India recorded a current account surplus of $7.1 billion, or 0.7% of GDP, in the fourth quarter of FY26, reflecting the strength of the country’s services exports and remittance inflows despite a wider merchandise trade deficit.
According to data released by the Reserve Bank of India (RBI), the surplus marked an improvement in India’s external sector performance during the January-March quarter. The positive balance was primarily driven by robust earnings from services exports and steady inflows of money sent home by Indians working abroad.
Services exports, particularly in information technology, business services, consulting and financial services, continued to remain a key contributor to foreign exchange earnings. India’s globally competitive services sector helped cushion the impact of a growing trade gap in goods.
Remittances also remained a major source of support. Inflows from overseas Indians contributed significantly to the current account balance, highlighting the continued importance of the Indian diaspora to the country’s external finances.
The merchandise trade deficit widened during the quarter as imports outpaced exports. Higher imports of crude oil, electronics, machinery and other goods contributed to the increase. However, the strong performance of the services sector and remittances more than compensated for the trade imbalance.
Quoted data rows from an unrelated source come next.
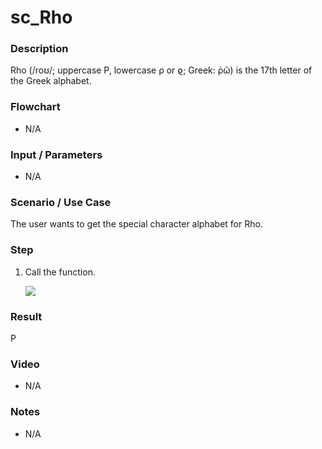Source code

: # sc_Rho

### Description

Rho (/roʊ/; uppercase Ρ, lowercase ρ or ϱ; Greek: ῥῶ) is the 17th letter of the Greek alphabet.

### Flowchart

- N/A 

### Input / Parameters

- N/A

### Scenario / Use Case

The user wants to get the special character alphabet for Rho.

### Step

1. Call the function.
    
    ![](../../../../document/function/SpecialCharacter/sc_Rho/sc_Rho-step-1.png?raw=true)
 
### Result

Ρ
 
### Video

- N/A

<!--[![Video](http://i.imgur.com/Ot5DWAW.png)](https://youtu.be/StTqXEQ2l-Y?t=35s)-->

### Notes

- N/A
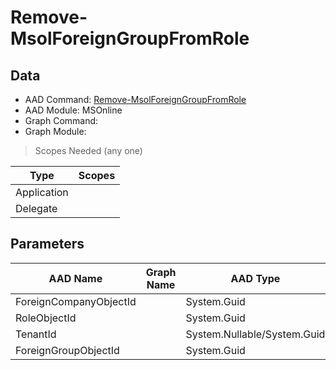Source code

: # Remove-MsolForeignGroupFromRole

> 

## Data

+ AAD Command: [Remove-MsolForeignGroupFromRole](https://docs.microsoft.com/en-us/powershell/module/MSOnline/Remove-MsolForeignGroupFromRole)
+ AAD Module: MSOnline
+ Graph Command: [](https://docs.microsoft.com/en-us/powershell/module//)
+ Graph Module: 

> Scopes Needed (any one)

|Type|Scopes|
|---|---|
|Application||
|Delegate||

## Parameters

|AAD Name|Graph Name|AAD Type|Graph Type|Infos|
|---|---|---|---|---|
|ForeignCompanyObjectId||System.Guid|||
|RoleObjectId||System.Guid|||
|TenantId||System.Nullable/System.Guid|||
|ForeignGroupObjectId||System.Guid|||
Economists said the surplus demonstrates the resilience of India’s external sector despite global economic uncertainties. The country’s diversified sources of foreign exchange earnings have helped maintain stability even as international trade conditions remain challenging.
A current account surplus occurs when the value of exports of goods and services, along with income and transfer receipts, exceeds the value of imports and outgoing payments. Such a surplus generally supports the domestic currency and strengthens foreign exchange reserves.